Future soldiers may be wearing ‘Iron Man’ suits
A lunchtime crowd is gathering beside the parking lot at Raytheon Sarcos, the defense contractor, on a recent day in Salt Lake City. White-collar workers from nearby office parks stand with their yogurt cups and sandwiches, watching with quiet awe as a man in a metal suit — sort of half-man, half-robot — performs superhuman feats of strength.
This may be the closest these people will get to a real-life “Iron Man,” the character from the comic books and hit movies.
Inside a prosthetic shell of metal and hydraulics, Raytheon test engineer Rex Jameson is putting an XOS-2 exoskeleton through its paces.
As the crowd watches, Jameson uses his robot hydraulic arm to shadowbox, break three inches of pine boards and toss around 72-pound ammunition cases like a bored contestant on the “World’s Strongest Man.”
The suit moves as he moves and amplifies his strength 17-fold. It doesn’t fly though.
“You don’t have this immense feeling of strength,” Jameson says. “It’s just when you go to do something that you couldn’t do without it, then that’s when you notice it.”
Jameson is part of a team designing in real life what comic books and Hollywood have promised for years: bringing an “Iron Man”-like suit to the battlefield.
Raytheon is seeking to develop the suits to help the U.S. military carry supplies, and claims that one operator in an exoskeleton suit can do the work of two to three soldiers. If all goes as planned, the company hopes to see “Iron Man” suits deployed in the field by 2015.

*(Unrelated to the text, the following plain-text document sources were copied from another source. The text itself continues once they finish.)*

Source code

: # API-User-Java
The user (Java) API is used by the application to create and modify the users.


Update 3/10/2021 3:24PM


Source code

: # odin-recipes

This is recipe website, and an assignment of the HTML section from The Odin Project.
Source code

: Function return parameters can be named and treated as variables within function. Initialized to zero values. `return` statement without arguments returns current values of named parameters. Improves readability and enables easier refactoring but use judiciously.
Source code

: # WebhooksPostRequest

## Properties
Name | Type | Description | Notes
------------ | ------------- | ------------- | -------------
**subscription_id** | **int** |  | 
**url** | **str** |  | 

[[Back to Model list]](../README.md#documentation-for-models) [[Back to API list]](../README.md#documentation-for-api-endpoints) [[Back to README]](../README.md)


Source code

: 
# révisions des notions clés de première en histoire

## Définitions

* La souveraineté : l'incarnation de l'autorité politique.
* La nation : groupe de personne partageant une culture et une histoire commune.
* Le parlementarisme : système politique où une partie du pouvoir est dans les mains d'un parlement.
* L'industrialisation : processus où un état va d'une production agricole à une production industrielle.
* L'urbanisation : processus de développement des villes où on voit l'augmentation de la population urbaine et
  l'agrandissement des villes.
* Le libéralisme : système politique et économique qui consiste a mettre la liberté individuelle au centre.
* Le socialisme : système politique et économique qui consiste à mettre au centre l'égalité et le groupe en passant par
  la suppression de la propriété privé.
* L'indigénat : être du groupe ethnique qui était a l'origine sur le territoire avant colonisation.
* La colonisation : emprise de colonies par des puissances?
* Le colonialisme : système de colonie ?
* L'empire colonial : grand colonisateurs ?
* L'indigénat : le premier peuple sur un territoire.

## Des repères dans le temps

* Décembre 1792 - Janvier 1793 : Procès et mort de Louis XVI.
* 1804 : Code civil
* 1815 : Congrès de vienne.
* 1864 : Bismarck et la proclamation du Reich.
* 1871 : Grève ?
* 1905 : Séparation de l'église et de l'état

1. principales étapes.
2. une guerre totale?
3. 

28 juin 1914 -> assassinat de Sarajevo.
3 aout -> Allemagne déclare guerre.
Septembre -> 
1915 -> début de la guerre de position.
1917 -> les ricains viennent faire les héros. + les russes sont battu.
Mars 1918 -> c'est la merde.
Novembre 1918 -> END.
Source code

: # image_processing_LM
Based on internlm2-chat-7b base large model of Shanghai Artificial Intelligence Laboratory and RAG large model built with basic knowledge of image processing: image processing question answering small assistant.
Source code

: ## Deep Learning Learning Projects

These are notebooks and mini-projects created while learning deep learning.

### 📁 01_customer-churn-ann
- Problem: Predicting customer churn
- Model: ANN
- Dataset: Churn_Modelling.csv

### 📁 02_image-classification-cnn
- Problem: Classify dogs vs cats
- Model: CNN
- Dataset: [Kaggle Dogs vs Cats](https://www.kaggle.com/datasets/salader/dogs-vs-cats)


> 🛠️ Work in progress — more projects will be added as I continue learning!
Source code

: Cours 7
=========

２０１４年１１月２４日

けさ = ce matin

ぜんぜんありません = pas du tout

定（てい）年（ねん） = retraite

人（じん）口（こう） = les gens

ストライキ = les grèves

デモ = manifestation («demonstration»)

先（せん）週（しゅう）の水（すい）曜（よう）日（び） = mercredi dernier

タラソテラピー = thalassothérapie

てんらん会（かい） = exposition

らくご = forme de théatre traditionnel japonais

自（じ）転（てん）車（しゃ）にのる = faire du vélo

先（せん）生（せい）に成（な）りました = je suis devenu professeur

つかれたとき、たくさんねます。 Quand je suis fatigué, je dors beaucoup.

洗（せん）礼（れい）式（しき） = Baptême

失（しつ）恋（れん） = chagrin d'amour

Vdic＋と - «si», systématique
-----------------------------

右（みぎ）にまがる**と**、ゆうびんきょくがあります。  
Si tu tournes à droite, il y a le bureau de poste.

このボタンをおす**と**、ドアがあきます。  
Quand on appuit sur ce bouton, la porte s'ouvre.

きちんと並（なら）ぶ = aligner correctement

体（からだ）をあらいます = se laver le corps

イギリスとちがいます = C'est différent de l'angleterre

“The logistics personnel in the military typically move 16,000 pounds a day, which is an awful lot of load,” said Fraser Smith, vice president of operations for Raytheon Sarcos. The XOS-2 suit can be used in tight spaces where a forklift cannot.
And with the extra of strength the robot gives the operator, “that means you exert one pound, and it exerts 17. That’s a major amplification of strength and that’s all load the person doesn’t have to carry themselves,” Smith said.